Христистианская интенция мировидения М. Жуковой обусловила особенности поэтики травелога «Очерки Южной Франции и Ниццы.». Изображенный мир путевого очерка складывался в литературе середины XIX века с опорой на традицию древнерусских «хождений» и западноевропейских авантюрных романов. «Очерки.» М. Жуковой носят синтетический характер, так как связующую роль в объединении разрозненных «дорожных записок» играет не только «прямое» построение, определённое маршрутной заданностью и присутствием странствующего повествователя, но и наличие сквозного образа храма, как символа религиозного миропонимания автора.
Имманентная связь между «хождениями» и дорожными записками М. С. Жуковой обусловлена существованием многочисленных признаков этого древнего жанра в системе повествования «Очерков.». Близкие миропониманию писательницы темы духовной жизни человека, веры в Бога лейтмотивом звучат в её очерках. Описание храмов, монастырей, заброшенных церквей и развалин древних святилищ занимают доминирующее положение в повествовании, определяя предметный мир травелога.
Выбор маршрута, присутствие в «Записках» апокрифических легенд, соотносимых с посещенными героиней достопримечательностями, библейские реминисценции говорят о наличии глубинных, родовых связей путевых очерков писательницы XIX века и «Хождений» игумена Даниила, инока Парфения.

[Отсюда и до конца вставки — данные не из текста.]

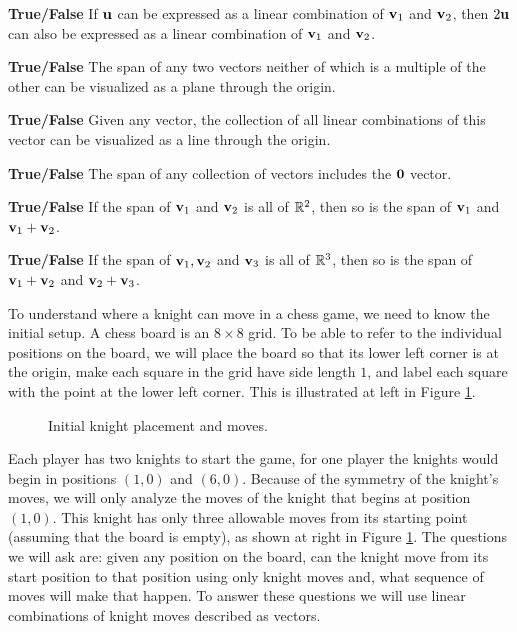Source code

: \item \textbf{True/False} If $\mathbf{u}$ can be expressed as a linear combination of $\mathbf{v}_1$ and $\mathbf{v}_2$, then $2\mathbf{u}$ can also be expressed as a linear combination of $\mathbf{v}_1$ and $\mathbf{v}_2$.

\item \textbf{True/False} The span of any two vectors neither of which is a multiple of the other can be visualized as a plane through the origin.

\item \textbf{True/False} Given any vector, the collection of all linear combinations of this vector can be visualized as a line through the origin.

\item \textbf{True/False} The span of any collection of vectors includes the $\mathbf{0}$ vector.

\item \textbf{True/False} If the span of $\mathbf{v}_1$ and $\mathbf{v}_2$ is all of
$\mathbb{R}^2$, then so is the span of $\mathbf{v}_1$ and $\mathbf{v}_1+\mathbf{v}_2$.

\item \textbf{True/False} If the span of $\mathbf{v}_1, \mathbf{v}_2$ and $\mathbf{v}_3$ is all of $\mathbb{R}^3$, then so is the span of $\mathbf{v}_1+\mathbf{v}_2$ and $\mathbf{v}_2+\mathbf{v}_3$.

\ea
\ee

\label{sec:proj_knight}

To understand where a knight can move in a chess game, we need to know the initial setup. A chess board is an $8 \times 8$ grid. To be able to refer to the individual positions on the board, we will place the board so that its lower left corner is at the origin, make each square in the grid have side length $1$, and label each square with the point at the lower left corner. This is illustrated at left in Figure \ref{F:knight_2}. 

\begin{figure}[h]
\begin{center}
 \hspace{0.2in} 
\caption{Initial knight placement and moves.}
\label{F:knight_2}
\end{center}
\end{figure}

Each player has two knights to start the game, for one player the knights would begin in positions $(1,0)$ and $(6,0)$. Because of the symmetry of the knight's moves, we will only analyze the moves of the knight that begins at position $(1,0)$. This knight has only three allowable moves from its starting point (assuming that the board is empty), as shown at right in Figure \ref{F:knight_2}. The questions we will ask are: given any position on the board, can the knight move from its start position to that position using only knight moves and, what sequence of moves will make that happen. To answer these questions we will use linear combinations of knight moves described as vectors.

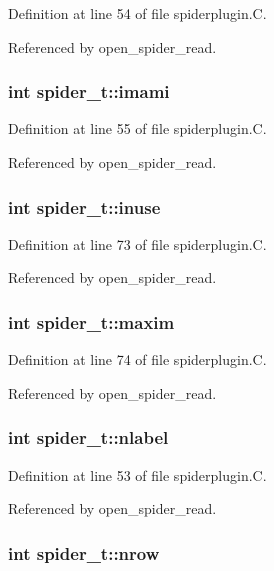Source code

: Definition at line 54 of file spiderplugin.C.

Referenced by open\_\-spider\_\-read.
\subsubsection{\setlength{\rightskip}{0pt plus 5cm}int spider\_\-t::imami}\label{structspider__t_m8}




Definition at line 55 of file spiderplugin.C.

Referenced by open\_\-spider\_\-read.
\subsubsection{\setlength{\rightskip}{0pt plus 5cm}int spider\_\-t::inuse}\label{structspider__t_m26}




Definition at line 73 of file spiderplugin.C.

Referenced by open\_\-spider\_\-read.
\subsubsection{\setlength{\rightskip}{0pt plus 5cm}int spider\_\-t::maxim}\label{structspider__t_m27}




Definition at line 74 of file spiderplugin.C.

Referenced by open\_\-spider\_\-read.
\subsubsection{\setlength{\rightskip}{0pt plus 5cm}int spider\_\-t::nlabel}\label{structspider__t_m6}




Definition at line 53 of file spiderplugin.C.

Referenced by open\_\-spider\_\-read.
\subsubsection{\setlength{\rightskip}{0pt plus 5cm}int spider\_\-t::nrow}\label{structspider__t_m5}




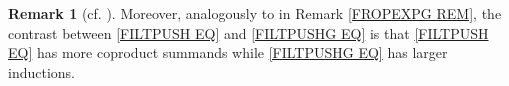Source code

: \documentclass[a4paper,10pt
,draft
]{article}%
\numberwithin{equation}{section}
\numberwithin{figure}{section}
\theoremstyle{definition} %
\newtheorem{remark}[equation]{Remark}%
\newcommand{\1}{\ensuremath{\mathbbm 1}}%
\newcommand{\OC}{\Omega_{\mathfrak C}}
\begin{document}
\begin{remark}[{cf. \cite[Prop. 5.66]{BP_geo}}]
Moreover, analogously to in Remark \ref{FROPEXPG REM},
the contrast between
\eqref{FILTPUSH EQ} and \eqref{FILTPUSHG EQ}
is that \eqref{FILTPUSH EQ} has more coproduct summands while 
\eqref{FILTPUSHG EQ}
has larger inductions.
\end{remark}



\end{document}
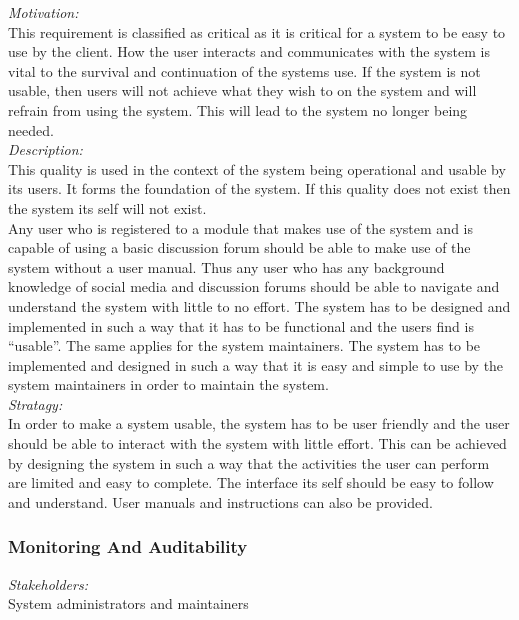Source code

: \documentclass[a4paper,12pt]{report}
\begin{document}
		\emph{Motivation: }\\ This requirement is classified as critical  as it is critical for a system to be easy to use by the client. How the user interacts and communicates with the system is vital to the survival and continuation of the systems use. If the system is not usable, then users will not achieve what they wish to on the system and will refrain from using the system. This will lead to the system no longer being needed. \\
		
		\emph{Description: }\\ This quality is used in the context of the system being operational and usable by its users. It forms the foundation of the system. If this quality does not exist then the system its self will not exist.\\
		Any user who is registered to a module that makes use of the system and is capable of using a basic discussion forum should be able to make use of the system without a user manual. Thus any user who has any background knowledge of social media and discussion forums should be able to navigate and understand the system with little to no effort. The system has to be designed and implemented in such a way that it has to be functional and the users find is “usable”. The same applies for the system maintainers. The system has to be implemented and designed in such a way that it is easy and simple to use by the system maintainers in order to maintain the system.\\
		
		\emph{Stratagy: }\\ In order to make a system usable, the system has to be user friendly and the user should be able to interact with the system with little effort. This can be achieved by designing the system in such a way that the activities the user can perform are limited and easy to complete. The interface its self should be easy to follow and understand. User manuals and instructions can also be provided.\\
		
		\subsubsection{Monitoring And Auditability}
		\emph{Stakeholders: }\\ System administrators and maintainers\\
		
\end{document}
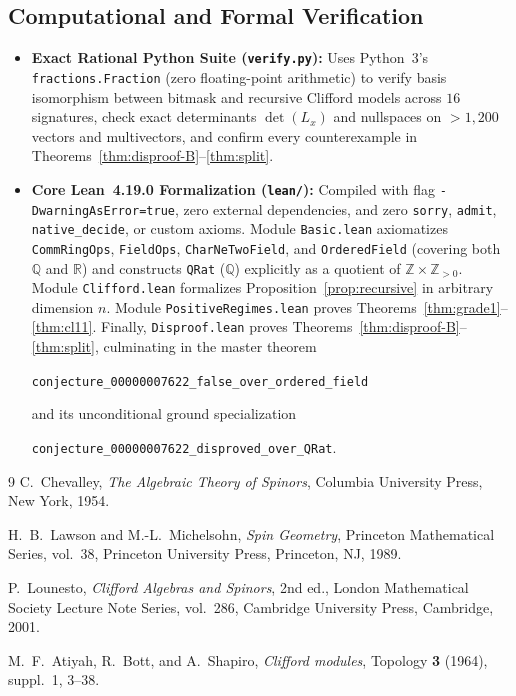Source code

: \documentclass[11pt]{article}
\theoremstyle{definition}
\begin{document}
\subsection*{Computational and Formal Verification}

\begin{itemize}
  \item \textbf{Exact Rational Python Suite (\texttt{verify.py}):} Uses Python~3's
    \texttt{fractions.Fraction} (zero floating-point arithmetic) to verify basis
    isomorphism between bitmask and recursive Clifford models across $16$
    signatures, check exact determinants $\det(L_x)$ and nullspaces on $>1{,}200$
    vectors and multivectors, and confirm every counterexample in
    Theorems~\ref{thm:disproof-B}--\ref{thm:split}.
  \item \textbf{Core Lean~4.19.0 Formalization (\texttt{lean/}):} Compiled with
    flag \texttt{-DwarningAsError=true}, zero external dependencies, and zero
    \texttt{sorry}, \texttt{admit}, \texttt{native\_decide}, or custom axioms.
    Module \texttt{Basic.lean} axiomatizes \texttt{CommRingOps}, \texttt{FieldOps},
    \texttt{CharNeTwoField}, and \texttt{OrderedField} (covering both $\mathbb{Q}$
    and $\mathbb{R}$) and constructs \texttt{QRat} ($\mathbb{Q}$) explicitly as a
    quotient of $\mathbb{Z} \times \mathbb{Z}_{>0}$. Module \texttt{Clifford.lean}
    formalizes Proposition~\ref{prop:recursive} in arbitrary dimension $n$. Module
    \texttt{PositiveRegimes.lean} proves Theorems~\ref{thm:grade1}--\ref{thm:cl11}.
    Finally, \texttt{Disproof.lean} proves
    Theorems~\ref{thm:disproof-B}--\ref{thm:split}, culminating in the master
    theorem
    \begin{center}
      \texttt{conjecture\_00000007622\_false\_over\_ordered\_field}
    \end{center}
    and its unconditional ground specialization
    \begin{center}
      \texttt{conjecture\_00000007622\_disproved\_over\_QRat}.
    \end{center}
\end{itemize}

\begin{thebibliography}{9}
C.~Chevalley, \emph{The Algebraic Theory of Spinors}, Columbia University Press,
New York, 1954.

H.~B.~Lawson and M.-L.~Michelsohn, \emph{Spin Geometry}, Princeton Mathematical
Series, vol.~38, Princeton University Press, Princeton, NJ, 1989.

P.~Lounesto, \emph{Clifford Algebras and Spinors}, 2nd ed., London Mathematical
Society Lecture Note Series, vol.~286, Cambridge University Press, Cambridge, 2001.

M.~F.~Atiyah, R.~Bott, and A.~Shapiro, \emph{Clifford modules}, Topology
\textbf{3} (1964), suppl.~1, 3--38.
\end{thebibliography}
\end{document}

Безусловно, «Очерки.», написанные в середине XIX века женщиной-путешественницей, носят следы стилистического влияния более поздней, чем записки древнерусских паломников, литературы: им свойственна сентиментальная тональность «Писем.» Н. М. Карамзина, романтические нотки путевых заметок А. Марлинского, лиризм и проникновенность очерков A.C. Пушкина.
Архетип странствия, многократно обыгранный в литературе «путешествий» мотив пути во многом определяет конструктивные принципы композиции и сюжетосложения травелога М. С. Жуковой, актуализирует характер этико-художественной преемственности автора очерков жанра древнерусских паломнических хождений и дает себя знать в стилевом решении дорожных записок. Многочисленные лирические ретардации не размывают стройности композициифрагментарность, свойственная литературе путешествий вообще, преодолевается выдержанностью точки зрения автора, связывающей разрозненные сегменты композиции в единое художественное целое.
Очерки Южной Франции и Ниццы." М. С. Жуковой органично вписывается в контекст литературы путешествий середины XIX века по хронотопической организации, по особенности функционирования «чужого слова». В то же время, травелог является оригинальным произведением путевой прозы, характеризующимся индивидуально-авторскими чертами изображенного мира, обусловленного спецификой религиозно-эстетического мировидения автора.
Таким образом, проза М. С. Жуковой 30−40-х годов XIX века носит несомненные следы традиции как креативной памяти литературы. Творчески осваивая опыт «чужого слова» и ассимилируя его в собственных текстах, Жукова в своих повестях сознательно вступала в диалог с предшествующей литературной традицией. Характер этого диалога можно обозначить как диалог-согласие (на ранних этапах творчества) и как диалог-спор (в процессе творческой самоидентификации писательницы). И, собственно, жанр повести, доминирующий в русской литературе первой половины XIX века и являющий себя в самых различных модусах (светской, исторической, сентиментально-бытовой, фантастической, провинциальной), закрепляет в индивидуальном творческом процессе связь М. С. Жуковой как художника с культурно-исторической традицией.
Художественный мир произведений М. С. Жуковой вобрал в себя традиции западноевропейской и русской литератур, что способствовало творческой эволюции художественного сознания писательницы, обретению ей оригинального стиля на фоне динамичного развития всей литературной эпохи и в частности становления литературы, авторами которой были женщины.